JUSTICE STEVENS: It... it does seem to me that the State has a greater interest than the Federal Government does in the finality of its own convictions, and so the State would be the primary guardian of preventing dilatory tactics, it would seem to me.

DAN HIMMELFARB: --The... the State does have an interest.

The problem is that when there's a delay in filing a challenge to a State conviction, one of two things can be happen... can happen, and the cases bear this out.

One is that you have a State prosecutor who is perfectly diligent and wants to defend the conviction but, because of the lapse of time, can't because the requisite records aren't available.

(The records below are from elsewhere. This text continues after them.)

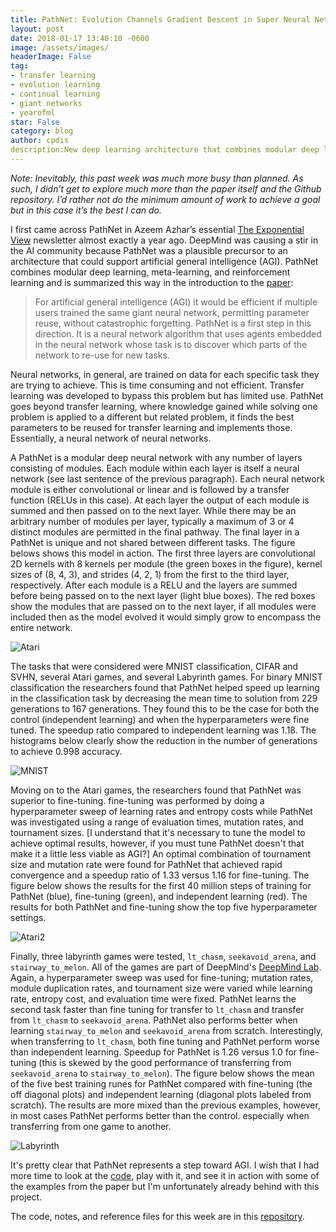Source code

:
 ```yaml
---
title: PathNet: Evolution Channels Gradient Descent in Super Neural Networks
layout: post
date: 2018-01-17 13:40:10 -0600
image: /assets/images/
headerImage: False
tag:
- transfer learning
- evolution learning
- continual learning
- giant networks 
- yearofml
star: False
category: blog
author: cpdis
description:New deep learning architecture that combines modular deep learning, meta-learning, and reinforcement learning.
---
```


*Note: Inevitably, this past week was much more busy than planned. As such, I didn’t get to explore much more than the paper itself and the Github repository. I’d rather not do the minimum amount of work to achieve a goal but in this case it’s the best I can do.*

I first came across PathNet in Azeem Azhar’s essential [The Exponential View](https://www.getrevue.co/profile/azeem?utm_campaign=Issue&utm_content=forwarded&utm_medium=email&utm_source=Azeem+Azhar%3A+The+Exponential+View) newsletter almost exactly a year ago. DeepMind was causing a stir in the AI community because PathNet was a plausible precursor to an architecture that could support artificial general intelligence (AGI). PathNet combines modular deep learning, meta-learning, and reinforcement learning and is summarized this way in the introduction to the [paper](https://arxiv.org/abs/1701.08734):
> For artificial general intelligence (AGI) it would be efficient if multiple users trained the same giant neural network, permitting parameter reuse, without catastrophic forgetting. PathNet is a first step in this direction. It is a neural network algorithm that uses agents embedded in the neural network whose task is to discover which parts of the network to re-use for new tasks.  

Neural networks, in general, are trained on data for each specific task they are trying to achieve. This is time consuming and not efficient. Transfer learning was developed to bypass this problem but has limited use. PathNet goes beyond transfer learning, where knowledge gained while solving one problem is applied to a different but related problem, it finds the best parameters to be reused for transfer learning and implements those. Essentially, a neural network of neural networks. 

A PathNet is a modular deep neural network with any number of layers consisting of modules. Each module within each layer is itself a neural network (see last sentence of the previous paragraph). Each neural network module is either convolutional or linear and is followed by a transfer function (RELUs in this case). At each layer the output of each module is summed and then passed on to the next layer. While there may be an arbitrary number of modules per layer, typically a maximum of 3 or 4 distinct modules are permitted in the final pathway. The final layer in a PathNet is unique and not shared between different tasks. The figure belows shows this model in action. The first three layers are convolutional 2D kernels with 8 kernels per module (the green boxes in the figure), kernel sizes of (8, 4, 3), and strides (4, 2, 1) from the first to the third layer, respectively. After each module is a RELU and the layers are summed before being passed on to the next layer (light blue boxes). The red boxes show the modules that are passed on to the next layer, if all modules were included then as the model evolved it would simply grow to encompass the entire network.

![Atari](/assets/images/16-01-18/atari.jpg)

The tasks that were considered were MNIST classification, CIFAR and SVHN, several Atari games, and several Labyrinth games. For binary MNIST classification the researchers found that PathNet helped speed up learning in the classification task by decreasing the mean time to solution from 229 generations to 167 generations. They found this to be the case for both the control (independent learning) and when the hyperparameters were fine tuned. The speedup ratio compared to independent learning was 1.18. The histograms below clearly show the reduction in the number of generations to achieve 0.998 accuracy. 

![MNIST](/assets/images/16-01-18/MNIST.jpg)

Moving on to the Atari games, the researchers found that PathNet was superior to fine-tuning. fine-tuning was performed by doing a hyperparameter sweep of learning rates and entropy costs while PathNet was investigated using a range of evaluation times, mutation rates, and tournament sizes. [I understand that it's necessary to tune the model to achieve optimal results, however, if you must tune PathNet doesn't that make it a little less viable as AGI?] An optimal combination of tournament size and mutation rate were found for PathNet that achieved rapid convergence and a speedup ratio of 1.33 versus 1.16 for fine-tuning. The figure below shows the results for the first 40 million steps of training for PathNet (blue), fine-tuning (green), and independent learning (red). The results for both PathNet and fine-tuning show the top five hyperparameter settings.

![Atari2](/assets/images/Atari2/atari2.jpg)

Finally, three labyrinth games were tested, `lt_chasm`, `seekavoid_arena`, and `stairway_to_melon`. All of the games are part of DeepMind's [DeepMind Lab](https://github.com/deepmind/lab). Again, a hyperparameter sweep was used for fine-tuning; mutation rates, module duplication rates, and tournament size were varied while learning rate, entropy cost, and evaluation time were fixed. PathNet learns the second task faster than fine tuning for transfer to `lt_chasm` and transfer from `lt_chasm` to `seekavoid_arena`. PathNet also performs better when learning `stairway_to_melon` and `seekavoid_arena` from scratch. Interestingly, when transferring to `lt_chasm`, both fine tuning and PathNet perform worse than independent learning. Speedup for PathNet is 1.26 versus 1.0 for fine-tuning (this is skewed by the good performance of transferring from `seekavoid_arena` to `stairway_to_melon`). The figure below shows the mean of the five best training runes for PathNet compared with fine-tuning (the off diagonal plots) and independent learning (diagonal plots labeled from scratch). The results are more mixed than the previous examples, however, in most cases PathNet performs better than the control. especially when transferring from one game to another. 

![Labyrinth](/assets/images/16-01-18/labyrinth.jpg)

It's pretty clear that PathNet represents a step toward AGI. I wish that I had more time to look at the [code](https://github.com/jaesik817/pathnet), play with it, and see it in action with some of the examples from the paper but I'm unfortunately already behind with this project. 

The code, notes, and reference files for this week are in this [repository](https://github.com/cpdis/Experiments/tree/master/1_DeepMind_PathNet).


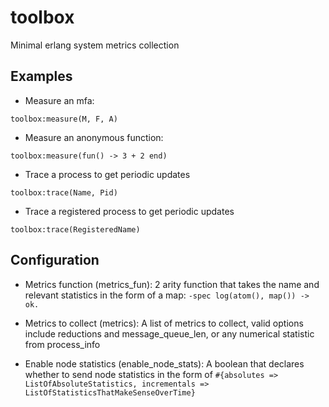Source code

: # toolbox
Minimal erlang system metrics collection

## Examples
* Measure an mfa:
```
toolbox:measure(M, F, A)
```
* Measure an anonymous function:
```
toolbox:measure(fun() -> 3 + 2 end)
```

* Trace a process to get periodic updates
```
toolbox:trace(Name, Pid)
```

* Trace a registered process to get periodic updates
```
toolbox:trace(RegisteredName)
```

## Configuration
* Metrics function (metrics_fun): 2 arity function that takes the name and relevant statistics in the form of a map:
```-spec log(atom(), map()) -> ok.```

* Metrics to collect (metrics): A list of metrics to collect, valid options include reductions and message_queue_len, or any numerical statistic from process_info
* Enable node statistics (enable_node_stats): A boolean that declares whether to send node statistics in the form of 
```#{absolutes => ListOfAbsoluteStatistics, incrementals => ListOfStatisticsThatMakeSenseOverTime}```

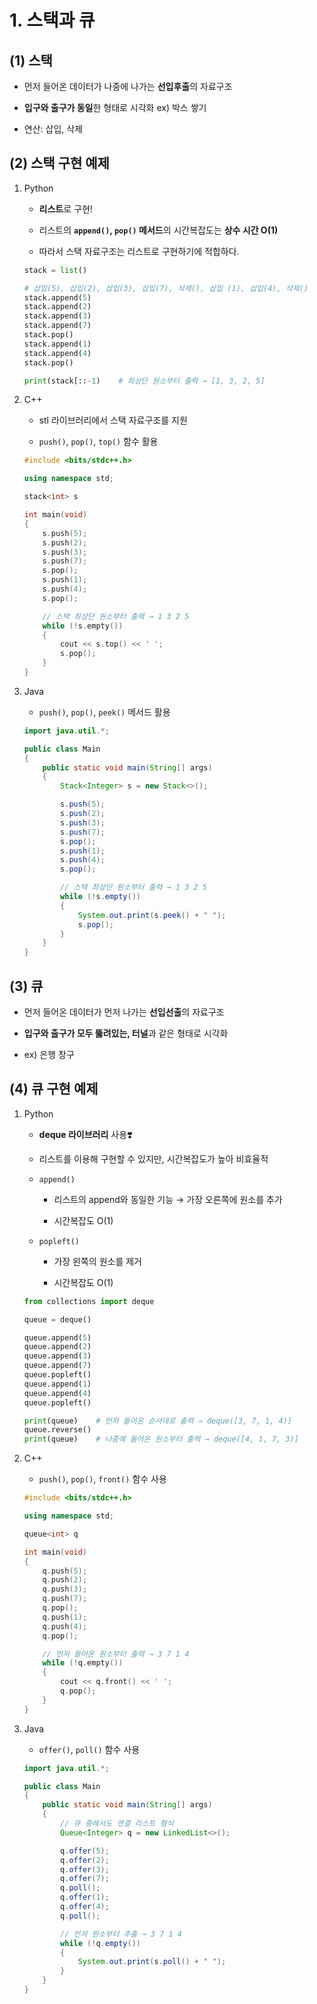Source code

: # 1. 스택과 큐

## (1) 스택

- 먼저 들어온 데이터가 나중에 나가는 **선입후출**의 자료구조

- **입구와 출구가 동일**한 형태로 시각화    ex) 박스 쌓기

- 연산: 삽입, 삭제



## (2) 스택 구현 예제

1. Python
   
   - **리스트**로 구현!
   
   - 리스트의 **`append()`, `pop()` 메서드**의 시간복잡도는 **상수 시간 O(1)**
   
   - 따라서 스택 자료구조는 리스트로 구현하기에 적합하다.
   
   ```python
   stack = list()
   
   # 삽입(5), 삽입(2), 삽입(3), 삽입(7), 삭제(), 삽입 (1), 삽입(4), 삭제()
   stack.append(5)
   stack.append(2)
   stack.append(3)
   stack.append(7)
   stack.pop()
   stack.append(1)
   stack.append(4)
   stack.pop()
   
   print(stack[::-1)    # 최상단 원소부터 출력 → [1, 3, 2, 5]
   ```



2. C++

   - stl 라이브러리에서 스택 자료구조를 지원


   - `push()`, `pop()`, `top()` 함수 활용

   ```cpp
   #include <bits/stdc++.h>
   
   using namespace std;
   
   stack<int> s
   
   int main(void)
   {
       s.push(5);
       s.push(2);
       s.push(3);
       s.push(7);
       s.pop();
       s.push(1);
       s.push(4);
       s.pop();
   
       // 스택 최상단 원소부터 출력 → 1 3 2 5
       while (!s.empty())
       {
           cout << s.top() << ' ';
           s.pop();
       }
   }
   ```



3. Java

   - `push()`, `pop()`, `peek()` 메서드 활용

   ```java
   import java.util.*;
   
   public class Main
   {
       public static void main(String[] args)
       {
           Stack<Integer> s = new Stack<>();
   
           s.push(5);    
           s.push(2);
           s.push(3);
           s.push(7);
           s.pop();
           s.push(1);
           s.push(4);
           s.pop();
   
           // 스택 최상단 원소부터 출력 → 1 3 2 5
           while (!s.empty())
           {
               System.out.print(s.peek() + " ");
               s.pop();
           }
       }
   }
   ```



## (3) 큐

- 먼저 들어온 데이터가 먼저 나가는 **선입선출**의 자료구조

- **입구와 출구가 모두 뚫려있는, 터널**과 같은 형태로 시각화

- ex) 은행 창구



## (4) 큐 구현 예제

1. Python

   - **deque 라이브러리** 사용❣️

   - 리스트를 이용해 구현할 수 있지만, 시간복잡도가 높아 비효율적

   - `append()`
     
     - 리스트의 append와 동일한 기능 → 가장 오른쪽에 원소를 추가
     
     - 시간복잡도 O(1)

   - `popleft()`
     
     - 가장 왼쪽의 원소를 제거
     
     - 시간복잡도 O(1)

   ```python
   from collections import deque
   
   queue = deque()
   
   queue.append(5)
   queue.append(2)
   queue.append(3)
   queue.append(7)
   queue.popleft()
   queue.append(1)
   queue.append(4)
   queue.popleft()
   
   print(queue)    # 먼저 들어온 순서대로 출력 → deque([3, 7, 1, 4)]
   queue.reverse()
   print(queue)    # 나중에 들어온 원소부터 출력 → deque([4, 1, 7, 3)]
   ```



2. C++

   - `push()`, `pop()`, `front()` 함수 사용

   ```cpp
   #include <bits/stdc++.h>
   
   using namespace std;
   
   queue<int> q
   
   int main(void)
   {
       q.push(5);
       q.push(2);
       q.push(3);
       q.push(7);
       q.pop();
       q.push(1);
       q.push(4);
       q.pop();
   
       // 먼저 들어온 원소부터 출력 → 3 7 1 4
       while (!q.empty())
       {
           cout << q.front() << ' ';
           q.pop();
       }
   }
   ```



3. Java

   - `offer()`, `poll()` 함수 사용

   ```java
   import java.util.*;
   
   public class Main
   {
       public static void main(String[] args)
       {
           // 큐 중에서도 연결 리스트 형식
           Queue<Integer> q = new LinkedList<>();
   
           q.offer(5);    
           q.offer(2);
           q.offer(3);
           q.offer(7);
           q.poll();
           q.offer(1);
           q.offer(4);
           q.poll();
   
           // 먼저 원소부터 추출 → 3 7 1 4
           while (!q.empty())
           {
               System.out.print(s.poll() + " ");
           }
       }
   }
   ```

   
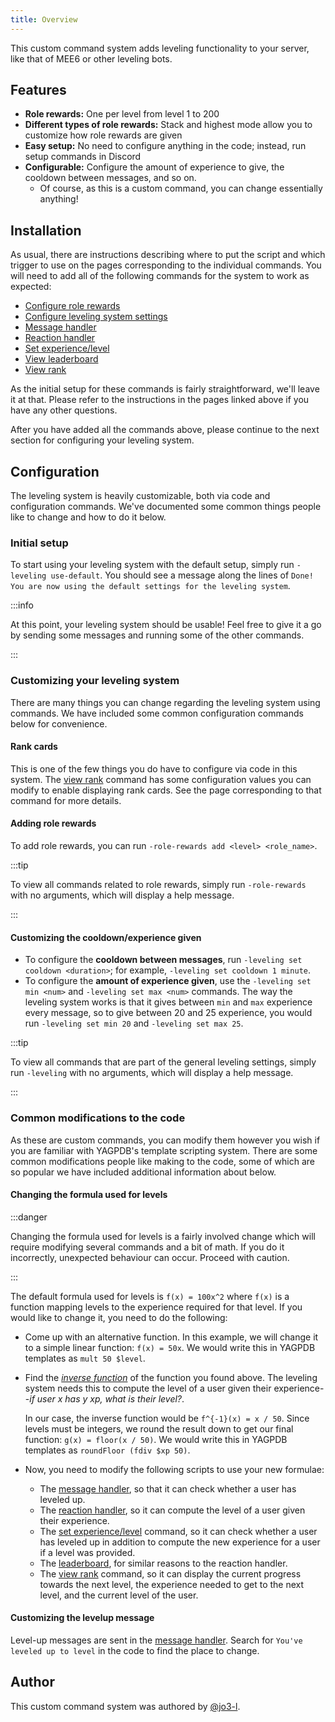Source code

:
 ```yaml
---
title: Overview
---
```


This custom command system adds leveling functionality to your server, like that of MEE6 or other leveling bots.

## Features

- **Role rewards:** One per level from level 1 to 200
- **Different types of role rewards:** Stack and highest mode allow you to customize how role rewards are given
- **Easy setup:** No need to configure anything in the code; instead, run setup commands in Discord
- **Configurable:** Configure the amount of experience to give, the cooldown between messages, and so on.
  - Of course, as this is a custom command, you can change essentially anything!

## Installation

As usual, there are instructions describing where to put the script and which trigger to use on the pages corresponding to the individual commands. You will need to add all of the following commands for the system to work as expected:

- [Configure role rewards](configure-role-rewards)
- [Configure leveling system settings](configure-settings)
- [Message handler](message-handler)
- [Reaction handler](reaction-handler)
- [Set experience/level](set-xp)
- [View leaderboard](view-leaderboard)
- [View rank](view-rank)

As the initial setup for these commands is fairly straightforward, we'll leave it at that. Please refer to the instructions in the pages linked above if you have any other questions.

After you have added all the commands above, please continue to the next section for configuring your leveling system.

## Configuration

The leveling system is heavily customizable, both via code and configuration commands. We've documented some common things people like to change and how to do it below.

### Initial setup

To start using your leveling system with the default setup, simply run `-leveling use-default`. You should see a message along the lines of `Done! You are now using the default settings for the leveling system`.

:::info

At this point, your leveling system should be usable! Feel free to give it a go by sending some messages and running some of the other commands.

:::

### Customizing your leveling system

There are many things you can change regarding the leveling system using commands. We have included some common configuration commands below for convenience.

#### Rank cards

This is one of the few things you do have to configure via code in this system. The [view rank](view-rank) command has some configuration values you can modify to enable displaying rank cards. See the page corresponding to that command for more details.

#### Adding role rewards

To add role rewards, you can run `-role-rewards add <level> <role_name>`.

:::tip

To view all commands related to role rewards, simply run `-role-rewards` with no arguments, which will display a help message.

:::

#### Customizing the cooldown/experience given

- To configure the **cooldown between messages**, run `-leveling set cooldown <duration>`; for example, `-leveling set cooldown 1 minute`.
- To configure the **amount of experience given**, use the `-leveling set min <num>` and `-leveling set max <num>` commands. The way the leveling system works is that it gives between `min` and `max` experience every message, so to give between 20 and 25 experience, you would run `-leveling set min 20` and `-leveling set max 25`.

:::tip

To view all commands that are part of the general leveling settings, simply run `-leveling` with no arguments, which will display a help message.

:::

### Common modifications to the code

As these are custom commands, you can modify them however you wish if you are familiar with YAGPDB's template scripting system. There are some common modifications people like making to the code, some of which are so popular we have included additional information about below.

#### Changing the formula used for levels

:::danger

Changing the formula used for levels is a fairly involved change which will require modifying several commands and a bit of math.
If you do it incorrectly, unexpected behaviour can occur. Proceed with caution.

:::

The default formula used for levels is `f(x) = 100x^2` where `f(x)` is a function mapping levels to the experience required for that level. If you would like to change it, you need to do the following:

- Come up with an alternative function. In this example, we will change it to a simple linear function: `f(x) = 50x`. We would write this in YAGPDB templates as `mult 50 $level`.

- Find the [_inverse function_](https://en.wikipedia.org/wiki/Inverse_function) of the function you found above. The leveling system needs this to compute the level of a user given their experience--_if user x has y xp, what is their level?_.

  In our case, the inverse function would be `f^{-1}(x) = x / 50`. Since levels must be integers, we round the result down to get our final function: `g(x) = floor(x / 50)`. We would write this in YAGPDB templates as `roundFloor (fdiv $xp 50)`.

- Now, you need to modify the following scripts to use your new formulae:
  - The [message handler](message-handler), so that it can check whether a user has leveled up.
  - The [reaction handler](reaction-handler), so it can compute the level of a user given their experience.
  - The [set experience/level](set-xp) command, so it can check whether a user has leveled up in addition to compute the new experience for a user if a level was provided.
  - The [leaderboard](view-leaderboard), for similar reasons to the reaction handler.
  - The [view rank](view-rank) command, so it can display the current progress towards the next level, the experience needed to get to the next level, and the current level of the user.

#### Customizing the levelup message

Level-up messages are sent in the [message handler](message-handler). Search for `You've leveled up to level` in the code to find the place to change.

## Author

This custom command system was authored by [@jo3-l](https://github.com/jo3-l).
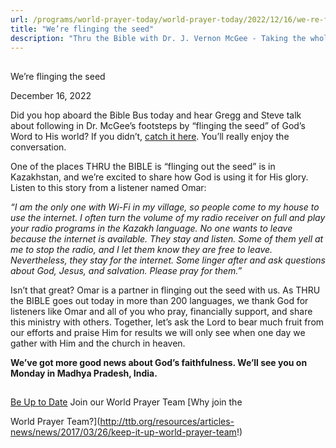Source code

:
 ```yaml
---
url: /programs/world-prayer-today/world-prayer-today/2022/12/16/we-re-flinging-the-seed
title: "We’re flinging the seed"
description: "Thru the Bible with Dr. J. Vernon McGee - Taking the whole Word to the whole world"
---
```







## 
 We’re flinging the seed


December 16, 2022




Did you hop aboard the Bible Bus today and hear Gregg and Steve talk about following in Dr. McGee’s footsteps by “flinging the seed” of God’s Word to His world? If you didn’t, [catch it here](https://www.ttb.org/programs/the-5-year-study). You’ll really enjoy the conversation.

One of the places THRU the BIBLE is “flinging out the seed” is in Kazakhstan, and we’re excited to share how God is using it for His glory. Listen to this story from a listener named Omar:

*“I am the only one with Wi-Fi in my village, so people come to my house to use the internet. I often turn the volume of my radio receiver on full and play your radio programs in the Kazakh language. No one wants to leave because the internet is available. They stay and listen. Some of them yell at me to stop the radio, and I let them know they are free to leave. Nevertheless, they stay for the internet. Some linger after and ask questions about God, Jesus, and salvation. Please pray for them.”*

Isn’t that great? Omar is a partner in flinging out the seed with us. As THRU the BIBLE goes out today in more than 200 languages, we thank God for listeners like Omar and all of you who pray, financially support, and share this ministry with others. Together, let’s ask the Lord to bear much fruit from our efforts and praise Him for results we will only see when one day we gather with Him and the church in heaven. 

**We’ve got more good news about God’s faithfulness. We’ll see you on Monday in Madhya Pradesh, India.**







## 




[Be Up to Date](http://feeds.feedburner.com/WorldPrayerToday "World Prayer Today RSS Feed")
Join our World Prayer Team
[Why join the  

World Prayer Team?](http://ttb.org/resources/articles-news/news/2017/03/26/keep-it-up-world-prayer-team!)




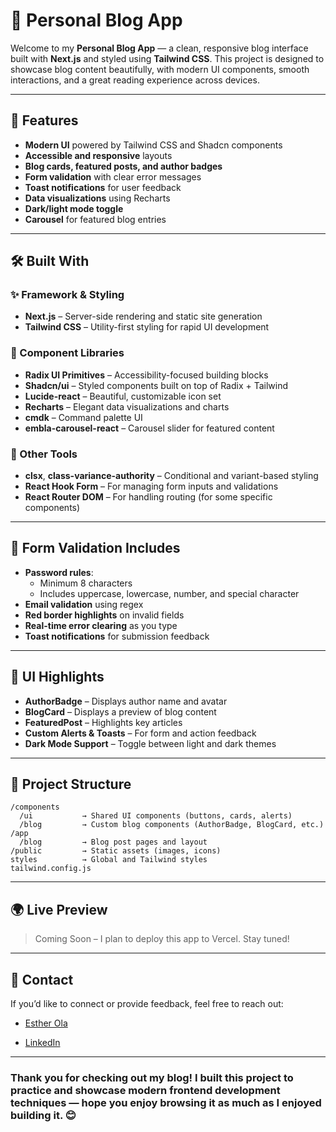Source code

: # 📝 Personal Blog App

Welcome to my **Personal Blog App** — a clean, responsive blog interface built with **Next.js** and styled using **Tailwind CSS**. This project is designed to showcase blog content beautifully, with modern UI components, smooth interactions, and a great reading experience across devices.

---

## 🌟 Features

- **Modern UI** powered by Tailwind CSS and Shadcn components
- **Accessible and responsive** layouts
- **Blog cards, featured posts, and author badges**
- **Form validation** with clear error messages
- **Toast notifications** for user feedback
- **Data visualizations** using Recharts
- **Dark/light mode toggle**
- **Carousel** for featured blog entries

---

## 🛠️ Built With

### ✨ Framework & Styling

- **Next.js** – Server-side rendering and static site generation
- **Tailwind CSS** – Utility-first styling for rapid UI development

### 🧱 Component Libraries

- **Radix UI Primitives** – Accessibility-focused building blocks
- **Shadcn/ui** – Styled components built on top of Radix + Tailwind
- **Lucide-react** – Beautiful, customizable icon set
- **Recharts** – Elegant data visualizations and charts
- **cmdk** – Command palette UI
- **embla-carousel-react** – Carousel slider for featured content

### 🧩 Other Tools

- **clsx**, **class-variance-authority** – Conditional and variant-based styling
- **React Hook Form** – For managing form inputs and validations
- **React Router DOM** – For handling routing (for some specific components)

---

## 🔐 Form Validation Includes

- **Password rules**:
  - Minimum 8 characters
  - Includes uppercase, lowercase, number, and special character
- **Email validation** using regex
- **Red border highlights** on invalid fields
- **Real-time error clearing** as you type
- **Toast notifications** for submission feedback

---

## 🧩 UI Highlights

- **AuthorBadge** – Displays author name and avatar
- **BlogCard** – Displays a preview of blog content
- **FeaturedPost** – Highlights key articles
- **Custom Alerts & Toasts** – For form and action feedback
- **Dark Mode Support** – Toggle between light and dark themes

---

## 📂 Project Structure

```
/components
  /ui           → Shared UI components (buttons, cards, alerts)
  /blog         → Custom blog components (AuthorBadge, BlogCard, etc.)
/app
  /blog         → Blog post pages and layout
/public         → Static assets (images, icons)
styles          → Global and Tailwind styles
tailwind.config.js
```

---

## 🌍 Live Preview

> Coming Soon – I plan to deploy this app to Vercel. Stay tuned!

---

## 📩 Contact

If you’d like to connect or provide feedback, feel free to reach out:

- [Esther Ola](https://esther-portfolio-website.netlify.app/)

- [LinkedIn](https://www.linkedin.com/in/esther-ola-96255918b/)

---

### Thank you for checking out my blog! I built this project to practice and showcase modern frontend development techniques — hope you enjoy browsing it as much as I enjoyed building it. 😊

The other thing you see in some of these cases is that because the State sentence has been served by the time it's challenged in cases of this type, the State prosecutor doesn't have the same kind of incentive--

JUSTICE KENNEDY: Well, as to your first--

JUSTICE SCALIA: I was going to say that.

What... what... excuse me.

JUSTICE KENNEDY: --as to your first... as to your first instance, if there's lack of diligence, then there's laches.

If the records are destroyed, somebody sits on their rights and the records are destroyed, then you have an obvious defense of laches.

DAN HIMMELFARB: --The... the important point, Justice Kennedy, is the limitation provision at issue here has to do with the finality of Federal convictions.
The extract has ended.